현재 가지고 있는 instance들 중, bad class를 갖는 instance들이 실제 학습 데이터가 아닌 다른 데이터를 통해 작성된 것일 경우, 현재 데이터를 기준으로는 정상 데이터이므로 학습에 많은 장애를 발생시킨다. 따라서, 실제 학습 데이터에 근거하여 도출된 label을 가지고 있는 데이터들만을 사용해야 올바른 학습을 시킬 수 있다. 그러나, 현재 가지고 있는 정보만으로는 어떠한 것이 정상 데이터인지 알 수 없어 이를 임의로 추정하는 알고리즘이 필요하다. 따라서, 본 발명에서는 소정의 구분기준을 만족하는 학습 데이터는 good class로, 나머지 데이터는 bad glass로 labeling하고(이때, 상기 구분기준은 상기 구분기준에 의해 good class로 분류된 데이터가 모두 정상임을 보장할 수 있어야 함), good class로 labeling된 데이터와 bad class로 labeling되어 있는 데이터간의 유사도를 측정해 유사도가 높을 경우에는 noise 데이터로 간주하여 제거하는 방법을 제시한다.Among the instances that are currently held, instances with bad classes are created through data other than the actual learning data, which causes many obstacles to learning because it is normal data based on the current data. Therefore, only the data having the label derived based on the actual learning data can be used for correct learning. However, it is impossible to know what is the normal data based on the current information alone, and an algorithm for randomly estimating it is needed. Therefore, in the present invention, the learning data satisfying a predetermined classification criterion is labeled as a good class and the remaining data is labeled as a bad glass (the classification criterion is that the data classified as a good class by the classification criterion are all normal , It is suggested to measure the similarity between the data labeled with good class and the data labeled with bad class and regard it as noise data if the similarity is high.

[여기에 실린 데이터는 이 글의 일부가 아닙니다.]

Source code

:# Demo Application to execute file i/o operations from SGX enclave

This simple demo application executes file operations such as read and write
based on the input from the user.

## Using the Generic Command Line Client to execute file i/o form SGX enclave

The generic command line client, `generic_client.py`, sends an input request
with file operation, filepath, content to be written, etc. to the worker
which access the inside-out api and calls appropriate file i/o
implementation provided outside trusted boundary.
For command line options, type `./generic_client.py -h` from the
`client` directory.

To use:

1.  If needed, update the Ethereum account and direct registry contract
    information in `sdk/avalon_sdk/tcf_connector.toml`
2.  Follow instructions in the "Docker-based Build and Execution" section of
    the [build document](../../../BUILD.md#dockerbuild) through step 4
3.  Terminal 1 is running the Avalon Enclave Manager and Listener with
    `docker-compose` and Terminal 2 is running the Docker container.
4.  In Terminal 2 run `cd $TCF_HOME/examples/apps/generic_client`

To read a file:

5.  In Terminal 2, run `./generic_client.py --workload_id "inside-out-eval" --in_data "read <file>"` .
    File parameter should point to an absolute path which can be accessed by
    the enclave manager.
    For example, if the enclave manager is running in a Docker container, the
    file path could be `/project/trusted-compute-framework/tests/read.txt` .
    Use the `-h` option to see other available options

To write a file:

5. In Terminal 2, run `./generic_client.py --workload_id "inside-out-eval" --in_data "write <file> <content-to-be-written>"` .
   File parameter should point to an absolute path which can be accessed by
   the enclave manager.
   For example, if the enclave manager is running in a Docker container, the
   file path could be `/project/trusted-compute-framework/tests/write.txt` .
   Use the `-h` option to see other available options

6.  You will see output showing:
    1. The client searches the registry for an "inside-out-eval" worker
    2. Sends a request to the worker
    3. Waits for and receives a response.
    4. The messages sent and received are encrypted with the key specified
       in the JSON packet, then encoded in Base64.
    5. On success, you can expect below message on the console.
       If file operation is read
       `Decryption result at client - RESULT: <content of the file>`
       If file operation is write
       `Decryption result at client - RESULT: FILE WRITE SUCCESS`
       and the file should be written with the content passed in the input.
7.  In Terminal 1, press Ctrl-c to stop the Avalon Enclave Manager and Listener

알고리즘 6. k-NN을 이용한 noise data 제거Algorithm 6. Remove noise data using k-NN 소정의 구분기준을 만족하는 instance의 label을 0, 나머지를 1로 분리.
Label이 0인 instance들과 1인 instance의 distance를 구한다.

,

: label이 0인

번째 instance,

: label이 1인 instance,

번째 feature값

The label of the instance that satisfies a predetermined division criterion is divided into 0 and the rest is divided into 1.
Obtain the instances of Label 0 and the distance of instance 1.

,

: label is 0

Th instance,

: instance with label 1,

Th feature value

2.3.4 Random Forest를 이용한 noise data 제거2.3.4 Removing noise data using Random Forest

기존에 알려져 있는 Random Forest 알고리즘을 이용해 도출된 Feature importance가 높은 feature들만을 추출하여 실험에 사용하는 방법을 제안한다. 이때, Random Forest 내부에서 random하게 data를 선택하는 부분이 있어 실험 결과의 variance가 높은 것을 보완하기 위하여, 동일 데이터를 이용해 여러 번 feature importance를 추출한 뒤, Top 10에 들어오는 feature들만을 병합하여 최종 feature로 사용한다.In this paper, we propose a method to extract features with high feature importance derived by using the previously known Random Forest algorithm. At this time, in order to compensate the variance of the experiment result, there are parts to randomly select the data in the Random Forest. After extracting the feature importance several times using the same data, only the features coming in the Top 10 are merged, use.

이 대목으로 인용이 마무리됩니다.